Create Custom Regex

[BrianAtWork]

Good morning,

I am writing a perl script that is a wrapper for another Unix command. I want to pass my perl script a regex-style string, and then have the perl script modify that string to pass to the Unix command.

The Unix command uses the percent sign (%) as a wildcard instead of the asterisk (*).

For example:

If I want the Unix command to search for the string "string" or "this%string", then I want my perl script to modify the strings like this: "%string%" or "%this%string%".

Or, if I pass the script "^string" - I want the script to modify it as "string%".

And, "string$" would become "%string"

And, "^string$" would become simply "string".

Now, to accomplish this, I could go about it like this:

if ($string !~/^\^/) { #doesn't have a ^ at the beginning
  $string="\%$string"; #add the leading %
}
else {
  $string=~s/^\^//; #remove the leading ^
}
if ($string !~/\$$/) { #doesn't have a $ at the end
  $string="$string\%"; #add the trailing %
}
else {
  $string=~s/\$$//; #remove the trailing $
}

I think that looks tacky, and I think there has to be a better way to do it...

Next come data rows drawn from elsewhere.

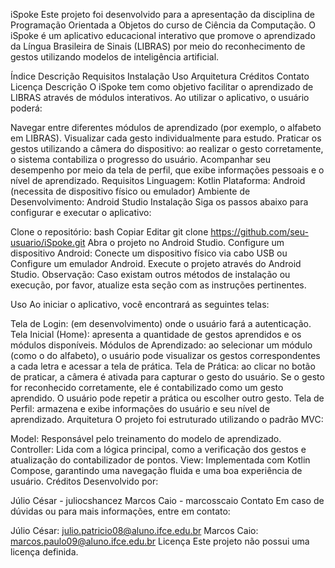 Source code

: iSpoke
Este projeto foi desenvolvido para a apresentação da disciplina de Programação Orientada a Objetos do curso de Ciência da Computação. O iSpoke é um aplicativo educacional interativo que promove o aprendizado da Língua Brasileira de Sinais (LIBRAS) por meio do reconhecimento de gestos utilizando modelos de inteligência artificial.

Índice
Descrição
Requisitos
Instalação
Uso
Arquitetura
Créditos
Contato
Licença
Descrição
O iSpoke tem como objetivo facilitar o aprendizado de LIBRAS através de módulos interativos. Ao utilizar o aplicativo, o usuário poderá:

Navegar entre diferentes módulos de aprendizado (por exemplo, o alfabeto em LIBRAS).
Visualizar cada gesto individualmente para estudo.
Praticar os gestos utilizando a câmera do dispositivo: ao realizar o gesto corretamente, o sistema contabiliza o progresso do usuário.
Acompanhar seu desempenho por meio da tela de perfil, que exibe informações pessoais e o nível de aprendizado.
Requisitos
Linguagem: Kotlin
Plataforma: Android (necessita de dispositivo físico ou emulador)
Ambiente de Desenvolvimento: Android Studio
Instalação
Siga os passos abaixo para configurar e executar o aplicativo:

Clone o repositório:
bash
Copiar
Editar
git clone https://github.com/seu-usuario/iSpoke.git
Abra o projeto no Android Studio.
Configure um dispositivo Android:
Conecte um dispositivo físico via cabo USB ou
Configure um emulador Android.
Execute o projeto através do Android Studio.
Observação: Caso existam outros métodos de instalação ou execução, por favor, atualize esta seção com as instruções pertinentes.

Uso
Ao iniciar o aplicativo, você encontrará as seguintes telas:

Tela de Login: (em desenvolvimento) onde o usuário fará a autenticação.
Tela Inicial (Home): apresenta a quantidade de gestos aprendidos e os módulos disponíveis.
Módulos de Aprendizado: ao selecionar um módulo (como o do alfabeto), o usuário pode visualizar os gestos correspondentes a cada letra e acessar a tela de prática.
Tela de Prática: ao clicar no botão de praticar, a câmera é ativada para capturar o gesto do usuário. Se o gesto for reconhecido corretamente, ele é contabilizado como um gesto aprendido. O usuário pode repetir a prática ou escolher outro gesto.
Tela de Perfil: armazena e exibe informações do usuário e seu nível de aprendizado.
Arquitetura
O projeto foi estruturado utilizando o padrão MVC:

Model: Responsável pelo treinamento do modelo de aprendizado.
Controller: Lida com a lógica principal, como a verificação dos gestos e atualização do contabilizador de pontos.
View: Implementada com Kotlin Compose, garantindo uma navegação fluida e uma boa experiência de usuário.
Créditos
Desenvolvido por:

Júlio César - juliocshancez
Marcos Caio - marcosscaio
Contato
Em caso de dúvidas ou para mais informações, entre em contato:

Júlio César: julio.patricio08@aluno.ifce.edu.br
Marcos Caio: marcos.paulo09@aluno.ifce.edu.br
Licença
Este projeto não possui uma licença definida.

There's probably a way to do what I want in 2 simple regular expressions, but I'm not seeing the logic.

Does anyone have an idea?

Thanks in advance!

Brian

Oh, and I'm doing this line as well, to turn * into %.

string=~s/\*/\%/g;

That way users can use regex style wildcards, and they will automatically be converted to the wildcard the unix command uses.